Start of Available data

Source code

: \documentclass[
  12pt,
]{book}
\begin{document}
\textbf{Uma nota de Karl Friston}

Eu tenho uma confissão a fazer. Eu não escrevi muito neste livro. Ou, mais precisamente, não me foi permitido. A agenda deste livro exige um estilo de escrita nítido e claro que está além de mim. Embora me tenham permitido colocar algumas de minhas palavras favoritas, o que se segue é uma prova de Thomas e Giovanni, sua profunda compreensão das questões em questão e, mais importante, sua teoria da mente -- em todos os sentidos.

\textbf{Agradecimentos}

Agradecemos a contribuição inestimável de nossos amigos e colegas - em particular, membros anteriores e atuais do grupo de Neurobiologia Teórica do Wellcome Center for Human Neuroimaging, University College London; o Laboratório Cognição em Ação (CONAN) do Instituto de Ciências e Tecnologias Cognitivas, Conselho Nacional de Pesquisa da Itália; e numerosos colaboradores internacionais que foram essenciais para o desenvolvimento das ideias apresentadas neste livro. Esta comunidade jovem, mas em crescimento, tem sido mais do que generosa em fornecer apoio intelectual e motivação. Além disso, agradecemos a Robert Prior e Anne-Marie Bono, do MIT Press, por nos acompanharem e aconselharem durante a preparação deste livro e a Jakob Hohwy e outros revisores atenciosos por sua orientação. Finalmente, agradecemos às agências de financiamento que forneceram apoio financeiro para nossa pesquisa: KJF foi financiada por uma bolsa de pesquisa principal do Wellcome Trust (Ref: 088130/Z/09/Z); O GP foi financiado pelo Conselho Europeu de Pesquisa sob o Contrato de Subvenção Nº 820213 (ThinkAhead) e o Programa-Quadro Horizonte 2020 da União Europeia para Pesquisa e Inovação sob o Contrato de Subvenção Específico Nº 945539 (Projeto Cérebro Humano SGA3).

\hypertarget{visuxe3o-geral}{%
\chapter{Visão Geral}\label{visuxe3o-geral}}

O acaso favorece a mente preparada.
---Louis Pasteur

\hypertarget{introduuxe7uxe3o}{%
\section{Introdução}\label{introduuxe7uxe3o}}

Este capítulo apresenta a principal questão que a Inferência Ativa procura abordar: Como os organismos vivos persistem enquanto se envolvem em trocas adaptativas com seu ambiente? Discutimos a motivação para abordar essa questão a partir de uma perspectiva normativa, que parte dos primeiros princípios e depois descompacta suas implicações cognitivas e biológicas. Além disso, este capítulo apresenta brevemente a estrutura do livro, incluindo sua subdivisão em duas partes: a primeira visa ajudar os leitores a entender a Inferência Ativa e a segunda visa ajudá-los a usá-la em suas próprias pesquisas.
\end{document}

End of Available data

- **Exercise prompt**
The answer is to be a bare number, showing how many lines of the records contain "hypertarget".

- **Task answer**
2